Beberapa waktu lalu Mentan mendatangi Aceh dan menarik kesimpulan yang sangat menarik bahwa Aceh siap untuk panen 1 tahun 3 kali. Ini berarti bahwa Mentan memberi sinyal yang baik dan lampu hijau bagi produktivitas pertanian di Aceh khususnya Aceh besar.
Koordinasi antara pusat dan daerah sangatlah dipentingkan, karena dengan adanya teamwork seperti ini pemerintah pusat dapat meluangkan kesempatan serta mengakomodasi secara luas apapun kepentingan untuk prospek pertanian kedepan.
Pentingnya Corporate Social Responsibility
Aceh besar bukan hanya memiliki sawah yang luas serta produktivitas pertanian.

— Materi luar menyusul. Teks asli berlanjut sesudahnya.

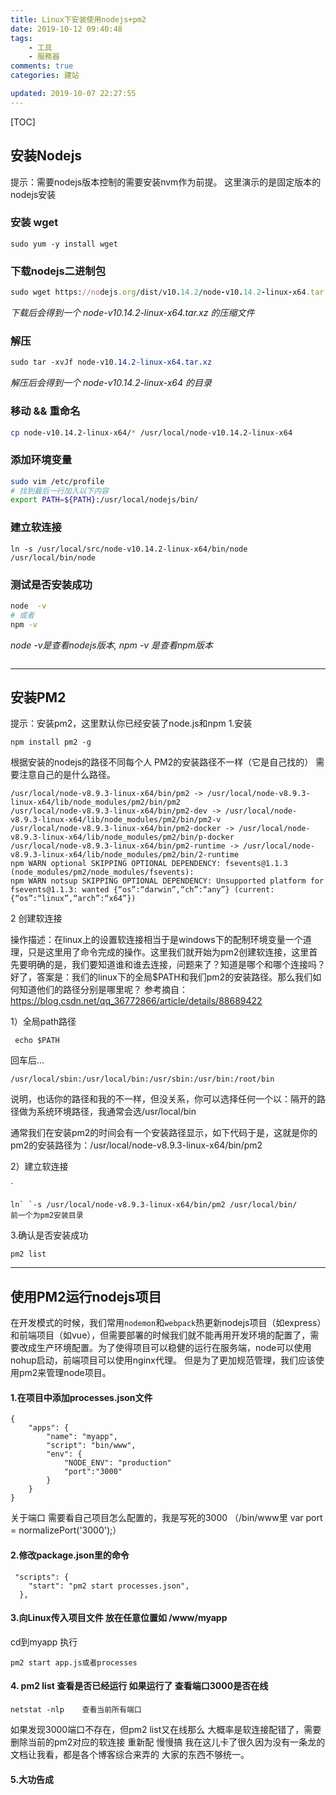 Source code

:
 ```yaml
---
title: Linux下安装使用nodejs+pm2
date: 2019-10-12 09:40:48
tags:
    - 工具
    - 服務器
comments: true
categories: 建站

updated: 2019-10-07 22:27:55
---
```


[TOC]



## 安装Nodejs

提示：需要nodejs版本控制的需要安装nvm作为前提。
这里演示的是固定版本的nodejs安装

### 安装 wget

```undefined
sudo yum -y install wget
```

### 下载nodejs二进制包

```ruby
sudo wget https://nodejs.org/dist/v10.14.2/node-v10.14.2-linux-x64.tar.xz
```

*下载后会得到一个 node-v10.14.2-linux-x64.tar.xz 的压缩文件*

### 解压

```css
sudo tar -xvJf node-v10.14.2-linux-x64.tar.xz
```

*解压后会得到一个 node-v10.14.2-linux-x64 的目录*

### 移动 && 重命名

```bash
cp node-v10.14.2-linux-x64/* /usr/local/node-v10.14.2-linux-x64   
```

### 添加环境变量

```sh
sudo vim /etc/profile
# 找到最后一行加入以下内容
export PATH=${PATH}:/usr/local/nodejs/bin/
```

### 建立软连接

```
ln -s /usr/local/src/node-v10.14.2-linux-x64/bin/node  /usr/local/bin/node
```

### 测试是否安装成功

```bash
node  -v
# 或者
npm -v
```

*node -v是查看nodejs版本, npm -v 是查看npm版本*

```

```

---

## 安装PM2

提示：安装pm2，这里默认你已经安装了node.js和npm
1.安装

```
npm install pm2 -g
```

根据安装的nodejs的路径不同每个人 PM2的安装路径不一样（它是自己找的） 需要注意自己的是什么路径。

```
/usr/local/node-v8.9.3-linux-x64/bin/pm2 -> /usr/local/node-v8.9.3-linux-x64/lib/node_modules/pm2/bin/pm2
/usr/local/node-v8.9.3-linux-x64/bin/pm2-dev -> /usr/local/node-v8.9.3-linux-x64/lib/node_modules/pm2/bin/pm2-v
/usr/local/node-v8.9.3-linux-x64/bin/pm2-docker -> /usr/local/node-v8.9.3-linux-x64/lib/node_modules/pm2/bin/p-docker
/usr/local/node-v8.9.3-linux-x64/bin/pm2-runtime -> /usr/local/node-v8.9.3-linux-x64/lib/node_modules/pm2/bin/2-runtime
npm WARN optional SKIPPING OPTIONAL DEPENDENCY: fsevents@1.1.3 (node_modules/pm2/node_modules/fsevents):
npm WARN notsup SKIPPING OPTIONAL DEPENDENCY: Unsupported platform for fsevents@1.1.3: wanted {“os”:“darwin”,“ch”:“any”} (current: {“os”:“linux”,“arch”:“x64”})

```

2 创建软连接

操作描述：在linux上的设置软连接相当于是windows下的配制环境变量一个道理，只是这里用了命令完成的操作。这里我们就开始为pm2创建软连接，这里首先要明确的是，我们要知道谁和谁去连接，问题来了？知道是哪个和哪个连接吗？好了，答案是：我们的linux下的全局$PATH和我们pm2的安装路径。那么我们如何知道他们的路径分别是哪里呢？
参考摘自：https://blog.csdn.net/qq_36772866/article/details/88689422

 1）全局path路径

```
 echo $PATH
```

回车后…

```
/usr/local/sbin:/usr/local/bin:/usr/sbin:/usr/bin:/root/bin
```

说明，也话你的路径和我的不一样，但没关系，你可以选择任何一个以：隔开的路径做为系统环境路径，我通常会选/usr/local/bin

通常我们在安装pm2的时间会有一个安装路径显示，如下代码于是，这就是你的pm2的安装路径为：/usr/local/node-v8.9.3-linux-x64/bin/pm2

2）建立软连接



`

```
ln` `-s /usr/local/node-v8.9.3-linux-x64/bin/pm2 /usr/local/bin/  
前一个为pm2安装目录
```

3.确认是否安装成功 

```
pm2 list
```

---



## 使用PM2运行nodejs项目

在开发模式的时候，我们常用`nodemon`和`webpack`热更新nodejs项目（如express）和前端项目（如vue），但需要部署的时候我们就不能再用开发环境的配置了，需要改成生产环境配置。为了使得项目可以稳健的运行在服务端，node可以使用nohup启动，前端项目可以使用nginx代理。
但是为了更加规范管理，我们应该使用pm2来管理node项目。

#### 1.在项目中添加processes.json文件

```
{
    "apps": {
        "name": "myapp",
        "script": "bin/www",
        "env": {
            "NODE_ENV": "production"
            "port":"3000"
        }
    }
}
```

关于端口 需要看自己项目怎么配置的，我是写死的3000  （/bin/www里 var port = normalizePort('3000');）

#### 2.修改package.json里的命令

```
 "scripts": {
    "start": "pm2 start processes.json",
  },
```

#### 3.向Linux传入项目文件 放在任意位置如 /www/myapp

cd到myapp 执行

```
pm2 start app.js或者processes
```

#### 4. pm2 list 查看是否已经运行 如果运行了 查看端口3000是否在线

```
netstat -nlp    查看当前所有端口
```

如果发现3000端口不存在，但pm2 list又在线那么 大概率是软连接配错了，需要 删除当前的pm2对应的软连接  重新配 慢慢搞  我在这儿卡了很久因为没有一条龙的文档让我看，都是各个博客综合来弄的 大家的东西不够统一。

#### 5.大功告成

Aceh besar juga memiliki industri ternama sebagai sampel kita sebut saja industri semen yang berada di ujung pantai Aceh besar. Penulis menilai bahwa industri sebesar tersebut tentunya membutuhkan tenaga kerja yang terampil dan pastinya masyarakat yang tidak memiliki keterampilan yang mumpuni tidak akan mendapatkan akses atau bahkan posisi strategis dalam perusahaan. Yang di dapat hanyalah menjadi buruh kasar atau di level security.
Maka dari ini, jika penduduk setempat tidak mendapat pekerjaan yang memadai seharusnya setiqp industri di Aceh besar harus punya inisiatif yang kuat untuk memajukan masyarakat setempat dengan memberikan hak wajib masyarakat yang di atur hukum positif yaitu Corporate social responsibility atau CSR. Yaitu tanggung jawab sosial perusahaan terhadap masyarakat setempat. Selain karena sudah mengeksploitasi tanah masyarakat dan hasil alamnya, terkadang aktivitas industri juga mencemarkan lingkungan dan menambah polusi udara.
Maka dari ini, CSR digunakan sebaik mungkkn untuk menjawab berbagai tantangan dan problem masyarakat setempat seperti memberi pelatihan keterampilan, pendidikan, kesehatan, sandang atau pangan.
Hal ini selain sebagai kompensasi juga bertujuan untuk meraih simpati masyakat agar tidak terjadi pergolakan sosial di masyarakat.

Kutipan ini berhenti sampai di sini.